Member of the Examination Yuan
- In office 1 September 2020 – 31 August 2024
- Appointed by: Tsai Ing-wen

Acting Minister of Education
- In office 26 December 2018 – 13 January 2019
- Prime Minister: William Lai
- Preceded by: Yeh Jiunn-rong
- Succeeded by: Pan Wen-chung
- In office 30 May 2018 – 15 July 2018
- Prime Minister: William Lai
- Preceded by: Wu Maw-kuen
- Succeeded by: Yeh Jiunn-rong
- In office 15 April 2018 – 18 April 2018
- Prime Minister: William Lai
- Preceded by: Pan Wen-chung
- Succeeded by: Wu Maw-kuen

Political Deputy Minister of Education
- In office September 2017 – 13 January 2019
- Minister: Wu Maw-kuen Yeh Jiunn-rong
- Deputy: Lin Teng-chiao (administrative)

Personal details
- Born: 4 September 1962 (age 63) Taipei, Taiwan
- Party: Independent
- Education: National Taipei University of Technology (BS) Missouri University of Science and Technology (MS) University of Wisconsin–Madison (PhD)

= Yao Leeh-ter =

Taiwanese electrical engineer, computer engineer, and politician

Leether Yao Leeh-ter (姚立德 (Yáo Lìdé)) is a Taiwanese electrical engineer, computer engineer, and politician. He was appointed political deputy minister of Education in September 2017 and resigned the position in January 2019.
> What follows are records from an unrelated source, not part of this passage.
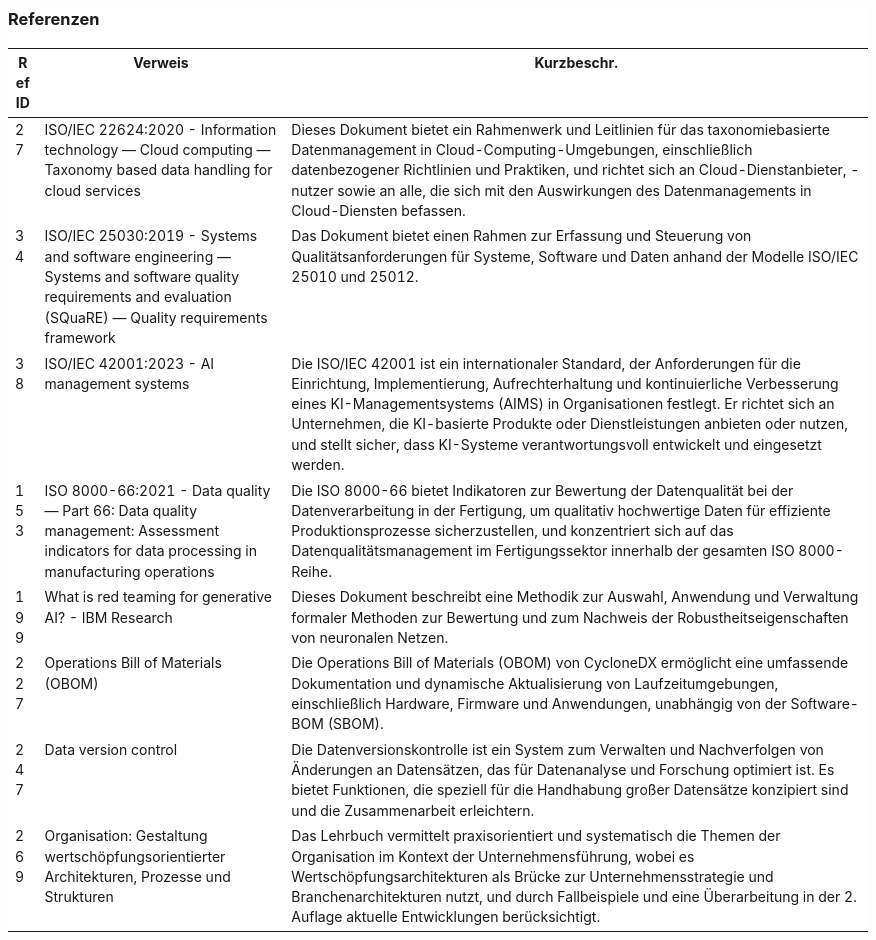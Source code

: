 

### Referenzen
| RefID | Verweis                                                                                                                                                      | Kurzbeschr.                                                                                                                                                                                                                                                                                                                                                                                                               |
| ----- | ------------------------------------------------------------------------------------------------------------------------------------------------------------ | ------------------------------------------------------------------------------------------------------------------------------------------------------------------------------------------------------------------------------------------------------------------------------------------------------------------------------------------------------------------------------------------------------------------------- |
| 27    |  ISO/IEC 22624:2020 - Information technology — Cloud computing — Taxonomy based data handling for cloud services                                             | Dieses Dokument bietet ein Rahmenwerk und Leitlinien für das taxonomiebasierte Datenmanagement in Cloud-Computing-Umgebungen, einschließlich datenbezogener Richtlinien und Praktiken, und richtet sich an Cloud-Dienstanbieter, -nutzer sowie an alle, die sich mit den Auswirkungen des Datenmanagements in Cloud-Diensten befassen.                                                                                    |
| 34    |  ISO/IEC 25030:2019 - Systems and software engineering — Systems and software quality requirements and evaluation (SQuaRE) — Quality requirements framework  | Das Dokument bietet einen Rahmen zur Erfassung und Steuerung von Qualitätsanforderungen für Systeme, Software und Daten anhand der Modelle ISO/IEC 25010 und 25012.                                                                                                                                                                                                                                                       |
| 38    |  ISO/IEC 42001:2023 - AI management systems                                                                                                                  | Die ISO/IEC 42001 ist ein internationaler Standard, der Anforderungen für die Einrichtung, Implementierung, Aufrechterhaltung und kontinuierliche Verbesserung eines KI-Managementsystems (AIMS) in Organisationen festlegt. Er richtet sich an Unternehmen, die KI-basierte Produkte oder Dienstleistungen anbieten oder nutzen, und stellt sicher, dass KI-Systeme verantwortungsvoll entwickelt und eingesetzt werden. |
| 153   |  ISO 8000-66:2021 - Data quality — Part 66: Data quality management: Assessment indicators for data processing in manufacturing operations                   | Die ISO 8000-66 bietet Indikatoren zur Bewertung der Datenqualität bei der Datenverarbeitung in der Fertigung, um qualitativ hochwertige Daten für effiziente Produktionsprozesse sicherzustellen, und konzentriert sich auf das Datenqualitätsmanagement im Fertigungssektor innerhalb der gesamten ISO 8000-Reihe.                                                                                                      |
| 199   |  What is red teaming for generative AI? - IBM Research                                                                                                       | Dieses Dokument beschreibt eine Methodik zur Auswahl, Anwendung und Verwaltung formaler Methoden zur Bewertung und zum Nachweis der Robustheitseigenschaften von neuronalen Netzen.                                                                                                                                                                                                                                       |
| 227   |  Operations Bill of Materials (OBOM)                                                                                                                         | Die Operations Bill of Materials (OBOM) von CycloneDX ermöglicht eine umfassende Dokumentation und dynamische Aktualisierung von Laufzeitumgebungen, einschließlich Hardware, Firmware und Anwendungen, unabhängig von der Software-BOM (SBOM).                                                                                                                                                                           |
| 247   |  Data version control                                                                                                                                        | Die Datenversionskontrolle ist ein System zum Verwalten und Nachverfolgen von Änderungen an Datensätzen, das für Datenanalyse und Forschung optimiert ist. Es bietet Funktionen, die speziell für die Handhabung großer Datensätze konzipiert sind und die Zusammenarbeit erleichtern.                                                                                                                                    |
| 269   |  Organisation: Gestaltung wertschöpfungsorientierter Architekturen, Prozesse und Strukturen                                                                  | Das Lehrbuch vermittelt praxisorientiert und systematisch die Themen der Organisation im Kontext der Unternehmensführung, wobei es Wertschöpfungsarchitekturen als Brücke zur Unternehmensstrategie und Branchenarchitekturen nutzt, und durch Fallbeispiele und eine Überarbeitung in der 2. Auflage aktuelle Entwicklungen berücksichtigt.                                                                              |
==Early life and education==
Yao was born in Taipei on September 4, 1962. His parents were Yao Chi-Tao and Su Shy-pin.

Yao graduated from National Taipei University of Technology with a bachelor's degree in electrical engineering in 1982. He then earned a Master of Science (M.S.) in electrical engineering from the Missouri University of Science and Technology in 1987 and his Ph.D. in electrical engineering and computer engineering from the University of Wisconsin–Madison in 1992. His doctoral dissertation, completed under William Sethares, was titled, "Parameter estimation for nonlinear systems."